Corporate malfeasance – why is the codification of director’s duties not assisting in combating wrong doing by directors?

Corporate malfeasance – why is the codification of director’s duties not assisting in combating wrong doing by directors?

by Peter Tshisevhe

One of the key reforms to company law in South Africa that the Companies Act, No. 71 of 2008 (the “Act”) introduced include, inter alia, the codification of directors’ duties. The rationale behind the codification of directors’ duties was mainly to make the law more easily accessible to directors so as to assist them in avoiding breaching their fiduciary duties and avoiding incurring liability. The Act has improved the definition of a director to include persons occupying the position of director or alternate director by whatever name designated. Consequently, managers who may not be board members can qualify to be directors depending on their responsibility within a company.

In recent times, construction companies were fined for price fixing; listed companies are trending on the news for the wrong reasons; and state-owned companies (“SOCs”) are reported to have been looted out of billions of rands.
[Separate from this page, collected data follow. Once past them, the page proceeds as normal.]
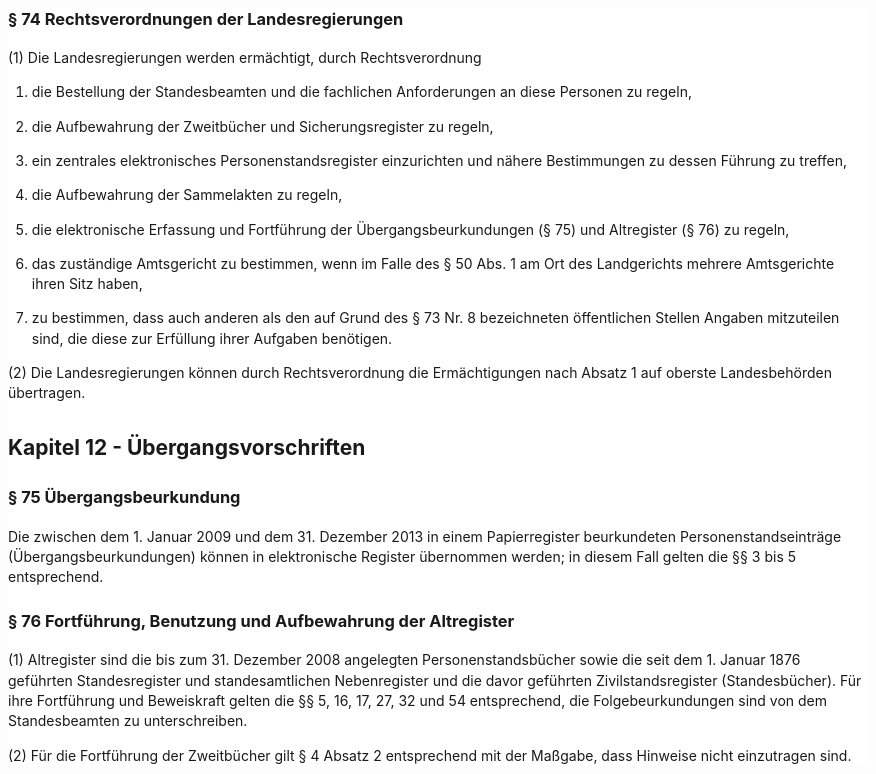 
### § 74 Rechtsverordnungen der Landesregierungen

(1) Die Landesregierungen werden ermächtigt, durch Rechtsverordnung

1.  die Bestellung der Standesbeamten und die fachlichen Anforderungen an
    diese Personen zu regeln,


2.  die Aufbewahrung der Zweitbücher und Sicherungsregister zu regeln,


3.  ein zentrales elektronisches Personenstandsregister einzurichten und
    nähere Bestimmungen zu dessen Führung zu treffen,


4.  die Aufbewahrung der Sammelakten zu regeln,


5.  die elektronische Erfassung und Fortführung der Übergangsbeurkundungen
    (§ 75) und Altregister (§ 76) zu regeln,


6.  das zuständige Amtsgericht zu bestimmen, wenn im Falle des § 50 Abs. 1
    am Ort des Landgerichts mehrere Amtsgerichte ihren Sitz haben,


7.  zu bestimmen, dass auch anderen als den auf Grund des § 73 Nr. 8
    bezeichneten öffentlichen Stellen Angaben mitzuteilen sind, die diese
    zur Erfüllung ihrer Aufgaben benötigen.




(2) Die Landesregierungen können durch Rechtsverordnung die
Ermächtigungen nach Absatz 1 auf oberste Landesbehörden übertragen.


## Kapitel 12 - Übergangsvorschriften



### § 75 Übergangsbeurkundung

Die zwischen dem 1. Januar 2009 und dem 31. Dezember 2013 in einem
Papierregister beurkundeten Personenstandseinträge
(Übergangsbeurkundungen) können in elektronische Register übernommen
werden; in diesem Fall gelten die §§ 3 bis 5 entsprechend.


### § 76 Fortführung, Benutzung und Aufbewahrung der Altregister

(1) Altregister sind die bis zum 31. Dezember 2008 angelegten
Personenstandsbücher sowie die seit dem 1. Januar 1876 geführten
Standesregister und standesamtlichen Nebenregister und die davor
geführten Zivilstandsregister (Standesbücher). Für ihre Fortführung
und Beweiskraft gelten die §§ 5, 16, 17, 27, 32 und 54 entsprechend,
die Folgebeurkundungen sind von dem Standesbeamten zu unterschreiben.

(2) Für die Fortführung der Zweitbücher gilt § 4 Absatz 2 entsprechend
mit der Maßgabe, dass Hinweise nicht einzutragen sind.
With the codification of directors’ duties and the law having become more easily accessible, why then, is corporate malfeasance so rife?
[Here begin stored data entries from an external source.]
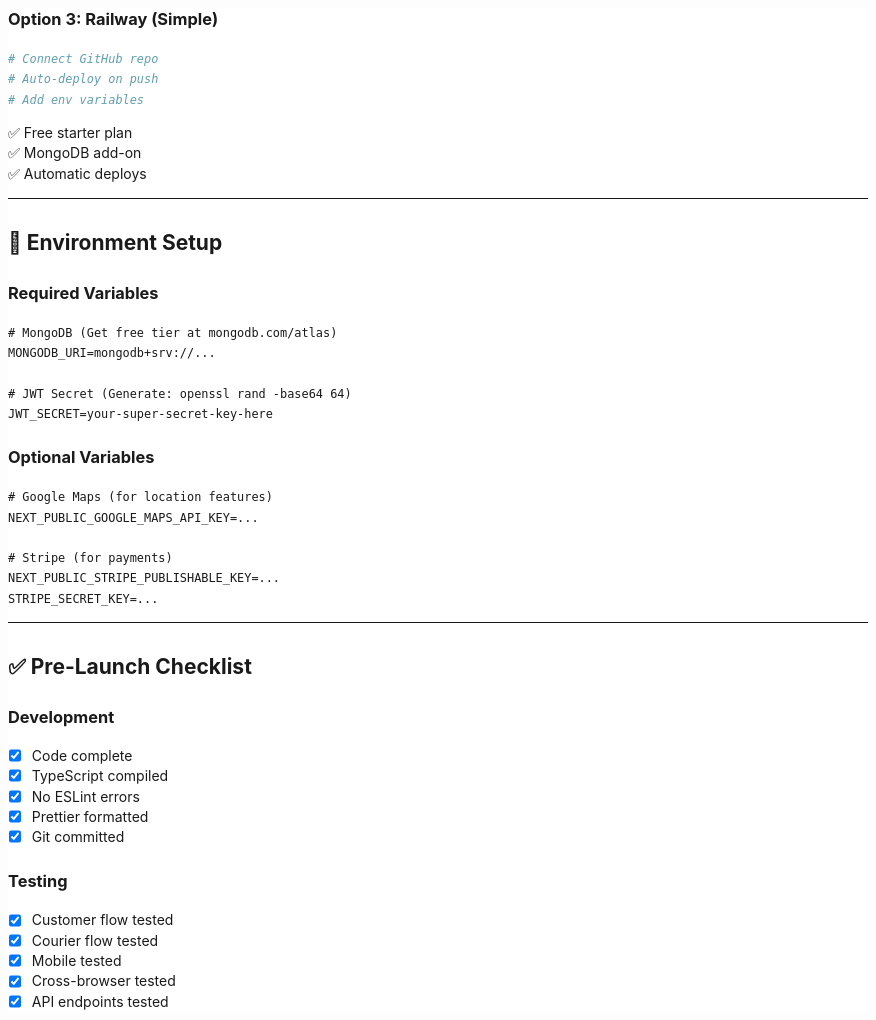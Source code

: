 ### Option 3: Railway (Simple)
```bash
# Connect GitHub repo
# Auto-deploy on push
# Add env variables
```
✅ Free starter plan  
✅ MongoDB add-on  
✅ Automatic deploys

---

## 🔐 Environment Setup

### Required Variables
```env
# MongoDB (Get free tier at mongodb.com/atlas)
MONGODB_URI=mongodb+srv://...

# JWT Secret (Generate: openssl rand -base64 64)
JWT_SECRET=your-super-secret-key-here
```

### Optional Variables
```env
# Google Maps (for location features)
NEXT_PUBLIC_GOOGLE_MAPS_API_KEY=...

# Stripe (for payments)
NEXT_PUBLIC_STRIPE_PUBLISHABLE_KEY=...
STRIPE_SECRET_KEY=...
```

---

## ✅ Pre-Launch Checklist

### Development
- [x] Code complete
- [x] TypeScript compiled
- [x] No ESLint errors
- [x] Prettier formatted
- [x] Git committed

### Testing
- [x] Customer flow tested
- [x] Courier flow tested
- [x] Mobile tested
- [x] Cross-browser tested
- [x] API endpoints tested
Is the answer to this question perhaps a lack of qualifications by directors? If so, how does one explain the alleged conduct of Steinhoff’s directors with its board boasting some of the most highly educated directors in the country? Is the issue poor ethics? If so, how does one explain that even the most credible of directors sit on some of the boards of the companies that are alleged or have been found to have committed wrong-doing? If the issue in SOCs is cadre deployment, how does one explain the presence of experienced directors on such boards and the standard required of them in terms of section 76(3) (c) of the Act which requires experienced directors to bring their experience to bear in dealing with director issues? Are experienced directors being outvoted on issues? And if they are, why do they remain on boards that carry on their functions contrary to the prescripts of the law? What is the role of senior management within these companies in this corporate malfeasance? Are they deliberately looking the other way or carrying out orders from their seniors? Is the issue shareholder interference? If so, how does one reconcile that with the requirement in law for directors to discharge their functions independently without abdicating that function to the shareholder?
In my view the quality of a fiduciary has to be improved as part as a solution to this problem. In public companies and SOCs, it ought to be a requirement that directors have to undergo vigorous training by experienced professionals on the discharge of their duties. Company law and ethics must form part of the curriculum of their training.
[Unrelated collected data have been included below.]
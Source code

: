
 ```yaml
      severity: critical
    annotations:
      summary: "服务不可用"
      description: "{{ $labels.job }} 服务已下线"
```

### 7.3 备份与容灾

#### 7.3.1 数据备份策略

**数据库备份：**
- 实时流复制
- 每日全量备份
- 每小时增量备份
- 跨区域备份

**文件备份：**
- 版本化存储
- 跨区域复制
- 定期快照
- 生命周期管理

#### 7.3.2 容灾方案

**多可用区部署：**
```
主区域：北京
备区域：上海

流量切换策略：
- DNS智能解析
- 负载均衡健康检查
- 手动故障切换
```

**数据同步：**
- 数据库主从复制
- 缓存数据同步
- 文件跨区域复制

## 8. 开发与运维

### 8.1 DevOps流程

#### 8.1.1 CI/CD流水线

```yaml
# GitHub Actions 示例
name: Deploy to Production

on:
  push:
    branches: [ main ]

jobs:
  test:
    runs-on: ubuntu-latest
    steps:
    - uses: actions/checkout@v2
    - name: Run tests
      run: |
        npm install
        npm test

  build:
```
Corporate malfeasance will not occur that easily if directors were empowered to exercise their fiduciary duties. Proper understanding of their duties will enable fiduciaries to refuse to carry out orders that breach their fiduciary duties and immediately report any conduct that may adversely affect a company they represent. In certain instances, directors are instructed by shareholders and senior executives to breach their fiduciary duties and out of fear from being removed from boards or dismissed from employment, they comply. Complying with such instructions does not absolve the fiduciary from wrong-doing. A properly empowered and trained fiduciary will also play a key role in promoting good governance. In other words, improving the quality of a fiduciary through proper training could assist in curbing the scourge.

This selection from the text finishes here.